Task goal - Below are some records. Set each one down exactly as it reads.

[Excerpts from a dataset]
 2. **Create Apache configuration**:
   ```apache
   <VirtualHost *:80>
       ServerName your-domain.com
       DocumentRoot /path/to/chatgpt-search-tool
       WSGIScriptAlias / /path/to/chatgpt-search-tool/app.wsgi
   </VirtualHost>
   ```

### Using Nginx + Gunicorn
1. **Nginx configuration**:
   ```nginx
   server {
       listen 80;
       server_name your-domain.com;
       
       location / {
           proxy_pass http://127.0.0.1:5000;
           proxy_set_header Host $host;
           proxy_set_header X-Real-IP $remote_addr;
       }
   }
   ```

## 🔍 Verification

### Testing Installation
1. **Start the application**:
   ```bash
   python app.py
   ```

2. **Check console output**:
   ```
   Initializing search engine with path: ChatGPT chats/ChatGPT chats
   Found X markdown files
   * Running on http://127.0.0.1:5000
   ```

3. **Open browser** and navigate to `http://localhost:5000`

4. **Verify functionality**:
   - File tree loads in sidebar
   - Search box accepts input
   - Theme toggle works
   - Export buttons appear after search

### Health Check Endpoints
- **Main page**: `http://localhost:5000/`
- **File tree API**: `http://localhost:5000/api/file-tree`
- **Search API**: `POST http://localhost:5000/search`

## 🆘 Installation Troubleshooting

Task response -
 2. **Create Apache configuration**:
   ```apache
   <VirtualHost *:80>
       ServerName your-domain.com
       DocumentRoot /path/to/chatgpt-search-tool
       WSGIScriptAlias / /path/to/chatgpt-search-tool/app.wsgi
   </VirtualHost>
   ```

### Using Nginx + Gunicorn
1. **Nginx configuration**:
   ```nginx
   server {
       listen 80;
       server_name your-domain.com;
       
       location / {
           proxy_pass http://127.0.0.1:5000;
           proxy_set_header Host $host;
           proxy_set_header X-Real-IP $remote_addr;
       }
   }
   ```

## 🔍 Verification

### Testing Installation
1. **Start the application**:
   ```bash
   python app.py
   ```

2. **Check console output**:
   ```
   Initializing search engine with path: ChatGPT chats/ChatGPT chats
   Found X markdown files
   * Running on http://127.0.0.1:5000
   ```

3. **Open browser** and navigate to `http://localhost:5000`

4. **Verify functionality**:
   - File tree loads in sidebar
   - Search box accepts input
   - Theme toggle works
   - Export buttons appear after search

### Health Check Endpoints
- **Main page**: `http://localhost:5000/`
- **File tree API**: `http://localhost:5000/api/file-tree`
- **Search API**: `POST http://localhost:5000/search`

## 🆘 Installation Troubleshooting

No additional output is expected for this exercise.